Output the listing word for word, minus images.
BEGIN
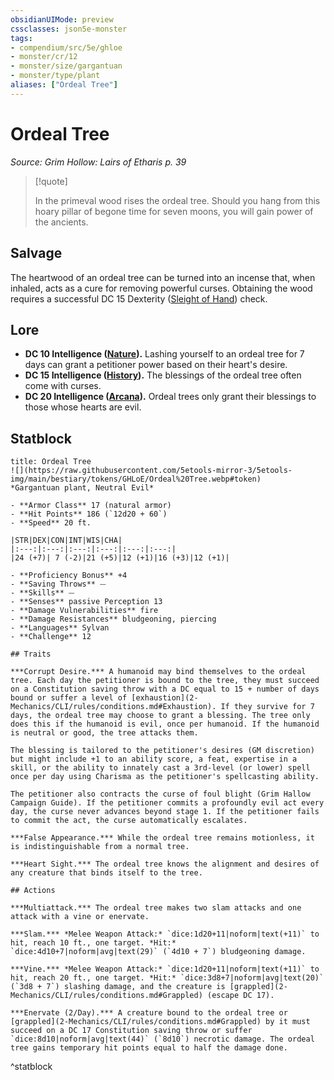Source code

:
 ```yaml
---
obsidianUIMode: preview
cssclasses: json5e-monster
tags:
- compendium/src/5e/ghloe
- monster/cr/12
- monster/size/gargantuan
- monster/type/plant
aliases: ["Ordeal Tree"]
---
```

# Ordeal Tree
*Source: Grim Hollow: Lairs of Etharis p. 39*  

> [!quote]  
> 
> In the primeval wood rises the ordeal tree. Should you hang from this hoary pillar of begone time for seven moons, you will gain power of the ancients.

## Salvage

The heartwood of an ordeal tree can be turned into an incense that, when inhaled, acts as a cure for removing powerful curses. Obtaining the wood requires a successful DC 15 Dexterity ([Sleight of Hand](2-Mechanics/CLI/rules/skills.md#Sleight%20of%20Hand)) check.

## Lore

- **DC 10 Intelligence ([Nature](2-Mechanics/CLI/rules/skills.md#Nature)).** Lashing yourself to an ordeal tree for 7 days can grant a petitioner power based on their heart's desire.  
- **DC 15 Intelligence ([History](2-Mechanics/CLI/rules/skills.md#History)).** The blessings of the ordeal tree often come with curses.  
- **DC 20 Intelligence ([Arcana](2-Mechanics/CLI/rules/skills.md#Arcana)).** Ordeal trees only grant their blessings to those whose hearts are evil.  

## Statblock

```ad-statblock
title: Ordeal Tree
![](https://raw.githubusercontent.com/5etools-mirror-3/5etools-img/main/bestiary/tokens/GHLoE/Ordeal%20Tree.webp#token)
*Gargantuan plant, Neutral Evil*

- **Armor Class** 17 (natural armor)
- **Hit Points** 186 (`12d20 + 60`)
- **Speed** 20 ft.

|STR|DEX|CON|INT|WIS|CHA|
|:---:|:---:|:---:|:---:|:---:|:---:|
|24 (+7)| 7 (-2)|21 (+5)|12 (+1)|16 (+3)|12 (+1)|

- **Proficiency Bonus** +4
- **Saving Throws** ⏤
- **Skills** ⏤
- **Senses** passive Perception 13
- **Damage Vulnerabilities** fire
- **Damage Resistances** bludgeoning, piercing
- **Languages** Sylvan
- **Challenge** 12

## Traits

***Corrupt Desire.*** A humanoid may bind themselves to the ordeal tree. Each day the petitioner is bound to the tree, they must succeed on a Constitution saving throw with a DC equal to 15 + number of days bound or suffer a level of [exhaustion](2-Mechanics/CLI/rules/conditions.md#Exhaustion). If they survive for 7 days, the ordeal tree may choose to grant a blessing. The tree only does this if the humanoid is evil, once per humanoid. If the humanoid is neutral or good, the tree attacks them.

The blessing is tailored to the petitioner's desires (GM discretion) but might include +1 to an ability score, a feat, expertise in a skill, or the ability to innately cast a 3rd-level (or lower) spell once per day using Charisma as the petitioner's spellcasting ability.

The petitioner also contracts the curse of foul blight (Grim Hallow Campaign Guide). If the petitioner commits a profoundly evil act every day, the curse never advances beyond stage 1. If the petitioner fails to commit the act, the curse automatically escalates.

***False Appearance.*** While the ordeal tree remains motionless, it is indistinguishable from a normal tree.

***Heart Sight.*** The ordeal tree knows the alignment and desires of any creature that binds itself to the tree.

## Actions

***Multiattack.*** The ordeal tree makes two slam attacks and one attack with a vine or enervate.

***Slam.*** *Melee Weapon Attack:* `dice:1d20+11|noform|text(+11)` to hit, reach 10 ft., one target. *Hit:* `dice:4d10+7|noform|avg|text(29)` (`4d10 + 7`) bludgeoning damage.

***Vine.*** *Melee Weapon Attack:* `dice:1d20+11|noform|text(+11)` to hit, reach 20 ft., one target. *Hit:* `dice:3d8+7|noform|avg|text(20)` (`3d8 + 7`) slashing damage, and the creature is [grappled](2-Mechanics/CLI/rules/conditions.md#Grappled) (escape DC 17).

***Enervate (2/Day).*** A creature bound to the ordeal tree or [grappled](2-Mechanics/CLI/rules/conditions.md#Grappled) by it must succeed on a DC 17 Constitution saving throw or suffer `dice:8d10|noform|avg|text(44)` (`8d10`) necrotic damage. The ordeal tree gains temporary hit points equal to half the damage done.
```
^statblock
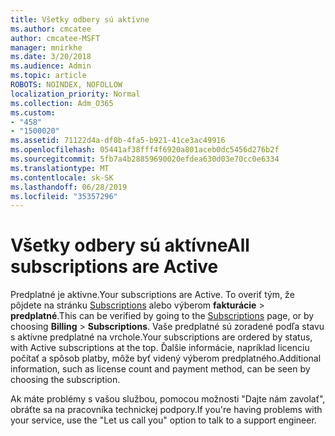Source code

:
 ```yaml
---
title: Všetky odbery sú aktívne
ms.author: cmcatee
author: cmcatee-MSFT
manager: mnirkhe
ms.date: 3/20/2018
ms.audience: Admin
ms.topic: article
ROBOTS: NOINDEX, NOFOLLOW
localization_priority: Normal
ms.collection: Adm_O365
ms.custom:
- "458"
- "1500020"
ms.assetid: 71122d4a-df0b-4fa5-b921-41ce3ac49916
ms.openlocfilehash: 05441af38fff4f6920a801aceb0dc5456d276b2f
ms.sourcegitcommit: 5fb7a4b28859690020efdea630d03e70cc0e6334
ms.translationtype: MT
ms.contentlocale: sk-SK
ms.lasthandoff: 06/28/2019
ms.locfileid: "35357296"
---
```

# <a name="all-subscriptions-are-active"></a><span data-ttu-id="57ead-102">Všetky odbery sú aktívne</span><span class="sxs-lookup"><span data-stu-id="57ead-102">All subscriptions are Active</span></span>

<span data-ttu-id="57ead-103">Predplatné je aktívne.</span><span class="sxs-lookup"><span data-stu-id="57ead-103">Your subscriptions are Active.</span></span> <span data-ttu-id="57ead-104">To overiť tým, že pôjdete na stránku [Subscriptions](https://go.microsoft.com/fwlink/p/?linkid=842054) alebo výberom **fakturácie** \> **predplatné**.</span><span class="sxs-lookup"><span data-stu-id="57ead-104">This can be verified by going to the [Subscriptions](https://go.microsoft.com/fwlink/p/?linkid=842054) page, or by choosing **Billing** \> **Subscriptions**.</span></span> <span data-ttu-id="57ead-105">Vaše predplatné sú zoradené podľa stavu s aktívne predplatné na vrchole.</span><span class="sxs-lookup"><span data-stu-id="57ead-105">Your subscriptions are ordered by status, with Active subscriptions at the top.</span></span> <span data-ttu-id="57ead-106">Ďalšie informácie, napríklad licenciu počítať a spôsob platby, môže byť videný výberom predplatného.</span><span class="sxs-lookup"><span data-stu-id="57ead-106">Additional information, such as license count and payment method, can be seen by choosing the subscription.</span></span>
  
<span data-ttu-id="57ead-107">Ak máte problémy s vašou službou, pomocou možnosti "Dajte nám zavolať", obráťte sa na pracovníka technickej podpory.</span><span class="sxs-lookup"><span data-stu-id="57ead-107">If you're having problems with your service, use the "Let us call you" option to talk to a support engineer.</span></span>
END
Response to the task:
Source code

:
 ```yaml
---
obsidianUIMode: preview
cssclasses: json5e-monster
tags:
- compendium/src/5e/ghloe
- monster/cr/12
- monster/size/gargantuan
- monster/type/plant
aliases: ["Ordeal Tree"]
---
```

# Ordeal Tree
*Source: Grim Hollow: Lairs of Etharis p. 39*  

> [!quote]  
> 
> In the primeval wood rises the ordeal tree. Should you hang from this hoary pillar of begone time for seven moons, you will gain power of the ancients.

## Salvage

The heartwood of an ordeal tree can be turned into an incense that, when inhaled, acts as a cure for removing powerful curses. Obtaining the wood requires a successful DC 15 Dexterity ([Sleight of Hand](2-Mechanics/CLI/rules/skills.md#Sleight%20of%20Hand)) check.

## Lore

- **DC 10 Intelligence ([Nature](2-Mechanics/CLI/rules/skills.md#Nature)).** Lashing yourself to an ordeal tree for 7 days can grant a petitioner power based on their heart's desire.  
- **DC 15 Intelligence ([History](2-Mechanics/CLI/rules/skills.md#History)).** The blessings of the ordeal tree often come with curses.  
- **DC 20 Intelligence ([Arcana](2-Mechanics/CLI/rules/skills.md#Arcana)).** Ordeal trees only grant their blessings to those whose hearts are evil.  

## Statblock

```ad-statblock
title: Ordeal Tree
![](https://raw.githubusercontent.com/5etools-mirror-3/5etools-img/main/bestiary/tokens/GHLoE/Ordeal%20Tree.webp#token)
*Gargantuan plant, Neutral Evil*

- **Armor Class** 17 (natural armor)
- **Hit Points** 186 (`12d20 + 60`)
- **Speed** 20 ft.

|STR|DEX|CON|INT|WIS|CHA|
|:---:|:---:|:---:|:---:|:---:|:---:|
|24 (+7)| 7 (-2)|21 (+5)|12 (+1)|16 (+3)|12 (+1)|

- **Proficiency Bonus** +4
- **Saving Throws** ⏤
- **Skills** ⏤
- **Senses** passive Perception 13
- **Damage Vulnerabilities** fire
- **Damage Resistances** bludgeoning, piercing
- **Languages** Sylvan
- **Challenge** 12

## Traits

***Corrupt Desire.*** A humanoid may bind themselves to the ordeal tree. Each day the petitioner is bound to the tree, they must succeed on a Constitution saving throw with a DC equal to 15 + number of days bound or suffer a level of [exhaustion](2-Mechanics/CLI/rules/conditions.md#Exhaustion). If they survive for 7 days, the ordeal tree may choose to grant a blessing. The tree only does this if the humanoid is evil, once per humanoid. If the humanoid is neutral or good, the tree attacks them.

The blessing is tailored to the petitioner's desires (GM discretion) but might include +1 to an ability score, a feat, expertise in a skill, or the ability to innately cast a 3rd-level (or lower) spell once per day using Charisma as the petitioner's spellcasting ability.

The petitioner also contracts the curse of foul blight (Grim Hallow Campaign Guide). If the petitioner commits a profoundly evil act every day, the curse never advances beyond stage 1. If the petitioner fails to commit the act, the curse automatically escalates.

***False Appearance.*** While the ordeal tree remains motionless, it is indistinguishable from a normal tree.

***Heart Sight.*** The ordeal tree knows the alignment and desires of any creature that binds itself to the tree.

## Actions

***Multiattack.*** The ordeal tree makes two slam attacks and one attack with a vine or enervate.

***Slam.*** *Melee Weapon Attack:* `dice:1d20+11|noform|text(+11)` to hit, reach 10 ft., one target. *Hit:* `dice:4d10+7|noform|avg|text(29)` (`4d10 + 7`) bludgeoning damage.

***Vine.*** *Melee Weapon Attack:* `dice:1d20+11|noform|text(+11)` to hit, reach 20 ft., one target. *Hit:* `dice:3d8+7|noform|avg|text(20)` (`3d8 + 7`) slashing damage, and the creature is [grappled](2-Mechanics/CLI/rules/conditions.md#Grappled) (escape DC 17).

***Enervate (2/Day).*** A creature bound to the ordeal tree or [grappled](2-Mechanics/CLI/rules/conditions.md#Grappled) by it must succeed on a DC 17 Constitution saving throw or suffer `dice:8d10|noform|avg|text(44)` (`8d10`) necrotic damage. The ordeal tree gains temporary hit points equal to half the damage done.
```
^statblock
Source code

:
 ```yaml
---
title: Všetky odbery sú aktívne
ms.author: cmcatee
author: cmcatee-MSFT
manager: mnirkhe
ms.date: 3/20/2018
ms.audience: Admin
ms.topic: article
ROBOTS: NOINDEX, NOFOLLOW
localization_priority: Normal
ms.collection: Adm_O365
ms.custom:
- "458"
- "1500020"
ms.assetid: 71122d4a-df0b-4fa5-b921-41ce3ac49916
ms.openlocfilehash: 05441af38fff4f6920a801aceb0dc5456d276b2f
ms.sourcegitcommit: 5fb7a4b28859690020efdea630d03e70cc0e6334
ms.translationtype: MT
ms.contentlocale: sk-SK
ms.lasthandoff: 06/28/2019
ms.locfileid: "35357296"
---
```

# <a name="all-subscriptions-are-active"></a><span data-ttu-id="57ead-102">Všetky odbery sú aktívne</span><span class="sxs-lookup"><span data-stu-id="57ead-102">All subscriptions are Active</span></span>

<span data-ttu-id="57ead-103">Predplatné je aktívne.</span><span class="sxs-lookup"><span data-stu-id="57ead-103">Your subscriptions are Active.</span></span> <span data-ttu-id="57ead-104">To overiť tým, že pôjdete na stránku [Subscriptions](https://go.microsoft.com/fwlink/p/?linkid=842054) alebo výberom **fakturácie** \> **predplatné**.</span><span class="sxs-lookup"><span data-stu-id="57ead-104">This can be verified by going to the [Subscriptions](https://go.microsoft.com/fwlink/p/?linkid=842054) page, or by choosing **Billing** \> **Subscriptions**.</span></span> <span data-ttu-id="57ead-105">Vaše predplatné sú zoradené podľa stavu s aktívne predplatné na vrchole.</span><span class="sxs-lookup"><span data-stu-id="57ead-105">Your subscriptions are ordered by status, with Active subscriptions at the top.</span></span> <span data-ttu-id="57ead-106">Ďalšie informácie, napríklad licenciu počítať a spôsob platby, môže byť videný výberom predplatného.</span><span class="sxs-lookup"><span data-stu-id="57ead-106">Additional information, such as license count and payment method, can be seen by choosing the subscription.</span></span>
  
<span data-ttu-id="57ead-107">Ak máte problémy s vašou službou, pomocou možnosti "Dajte nám zavolať", obráťte sa na pracovníka technickej podpory.</span><span class="sxs-lookup"><span data-stu-id="57ead-107">If you're having problems with your service, use the "Let us call you" option to talk to a support engineer.</span></span>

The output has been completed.